If, like me, you like playing computer games like “Civilization” or board games like “Settlers of Catan”, then one of the first things you learn is, that you need to build roads if you want to be successful. Why that is so important in the real world and what happens if you don’t have adequate roads, is something that can be seen in Liberia.

In Liberia a lot of roads are so bad that only motorbikes and the rare, big four-wheel drives can use them. This obviously means that it’s a lot harder to get things to the communities and that travelling to and fro takes much longer.
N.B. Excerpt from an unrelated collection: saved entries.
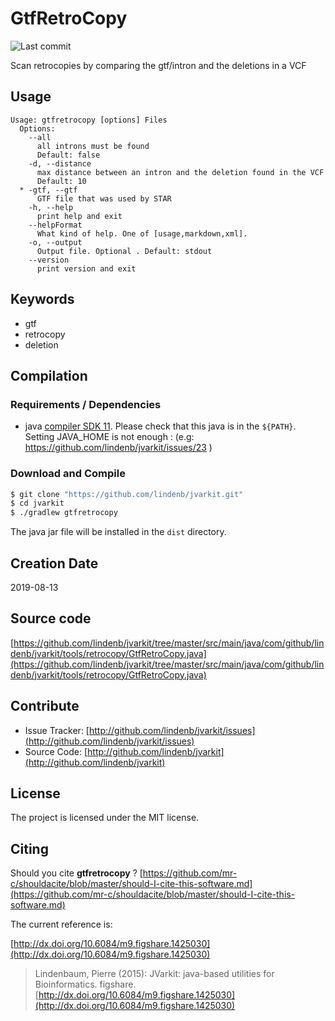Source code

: # GtfRetroCopy

![Last commit](https://img.shields.io/github/last-commit/lindenb/jvarkit.png)

Scan retrocopies by comparing the gtf/intron and the deletions in a VCF


## Usage

```
Usage: gtfretrocopy [options] Files
  Options:
    --all
      all introns must be found
      Default: false
    -d, --distance
      max distance between an intron and the deletion found in the VCF
      Default: 10
  * -gtf, --gtf
      GTF file that was used by STAR
    -h, --help
      print help and exit
    --helpFormat
      What kind of help. One of [usage,markdown,xml].
    -o, --output
      Output file. Optional . Default: stdout
    --version
      print version and exit

```


## Keywords

 * gtf
 * retrocopy
 * deletion


## Compilation

### Requirements / Dependencies

* java [compiler SDK 11](https://jdk.java.net/11/). Please check that this java is in the `${PATH}`. Setting JAVA_HOME is not enough : (e.g: https://github.com/lindenb/jvarkit/issues/23 )


### Download and Compile

```bash
$ git clone "https://github.com/lindenb/jvarkit.git"
$ cd jvarkit
$ ./gradlew gtfretrocopy
```

The java jar file will be installed in the `dist` directory.


## Creation Date

2019-08-13

## Source code 

[https://github.com/lindenb/jvarkit/tree/master/src/main/java/com/github/lindenb/jvarkit/tools/retrocopy/GtfRetroCopy.java](https://github.com/lindenb/jvarkit/tree/master/src/main/java/com/github/lindenb/jvarkit/tools/retrocopy/GtfRetroCopy.java)


## Contribute

- Issue Tracker: [http://github.com/lindenb/jvarkit/issues](http://github.com/lindenb/jvarkit/issues)
- Source Code: [http://github.com/lindenb/jvarkit](http://github.com/lindenb/jvarkit)

## License

The project is licensed under the MIT license.

## Citing

Should you cite **gtfretrocopy** ? [https://github.com/mr-c/shouldacite/blob/master/should-I-cite-this-software.md](https://github.com/mr-c/shouldacite/blob/master/should-I-cite-this-software.md)

The current reference is:

[http://dx.doi.org/10.6084/m9.figshare.1425030](http://dx.doi.org/10.6084/m9.figshare.1425030)

> Lindenbaum, Pierre (2015): JVarkit: java-based utilities for Bioinformatics. figshare.
> [http://dx.doi.org/10.6084/m9.figshare.1425030](http://dx.doi.org/10.6084/m9.figshare.1425030)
However, before I got here I never really appreciated that having a road or not has a direct impact on what kind of future people have.

Cutting branches and trees to make space for the trucks

Sometimes you literally have to hack your way through.

Where is the food?

One of the things that has confused me since I arrived was that while there are plenty of farms and while you can see fruits and vegetables in many villages, the markets in the towns are depressingly empty and it can be really difficult to find food, even if you have money. The reason for this was explained to me in a small village in the west of Nimba County, close to Buutuo.

Their problem, the villagers said, is that they are pretty much confined to a life of subsistence farming. Because the roads are so bad, they cannot bring any produce to the market. What they don’t eat spoils. This also explains why I always see the same things on the markets, for example peppers, spices, garlic, boiled eggs – all things that are comparatively lightweight and don’t break  easily.


Bridge before Toweh Town

If you think the roads are bad, you should hear how some of these bridges creak!

However, the implications are much bigger than a limited choice of meals to put on the table. Because (almost) everything the farmers produce in excess of their own needs rots, they cannot start to save money or assets and without savings they never have the means to improve their own situation. In addition they cannot benefit from any improvements in efficiency because the additional produce would just be wasted. They are literally stuck.

Of course a lot of villages have “road committees” which are responsible for maintaining the roads. However, without the right equipment, diggers and earth compactors all they can do is keep the weeds from growing on the track that is their lifeline.


  • hilary Chambers

    Good Point well made Timo. Commercial companies from the big wide world could do a lot for these guys by physically inproving the countries infrastructure. Perhaps a campaign for Dont give money – build a road – should be started.

    • Not surprisingly the best roads in Liberia are those, where there are strong commercial interests. The road from Monrovia to Sanniquellie and beyond to the north is actually really good. Why? Because there is iron ore in the mountains and the mining company needs the road to be in good shape. So they are fixing it and you can see progress week by week. There is even talk of plans to pave it – now, that would be crazy! But of course most villages don't have rich iron ore deposits :-(.

      I experienced something similar, years ago, when I was in a country which was producing a lot of opium. while the roads were generally not great, I suddenly came to an area where the roads were excellent – they even had two paved lanes! Flabbergasted I asked why that was the case and was told that it basically really sucks, if you have a whole truck full of opium that gets stuck in the mud. So the drug lords improved the roads from where the poppy was grown to the border. Again, there was a commercial interest to get it done.

  • I whole-heartedly agree. I just wrote something similar here:… I've often wondered why this is not a higher priority.

    • Nice post – and delivered much more elegantly than mine.

      I think the main reason is that roads aren't very "cute". Photos of, alternatively, starving babies or laughing children gobbling down fresh, clean water are much easier to sell. I'm not saying it can't be done but it's a much harder sell.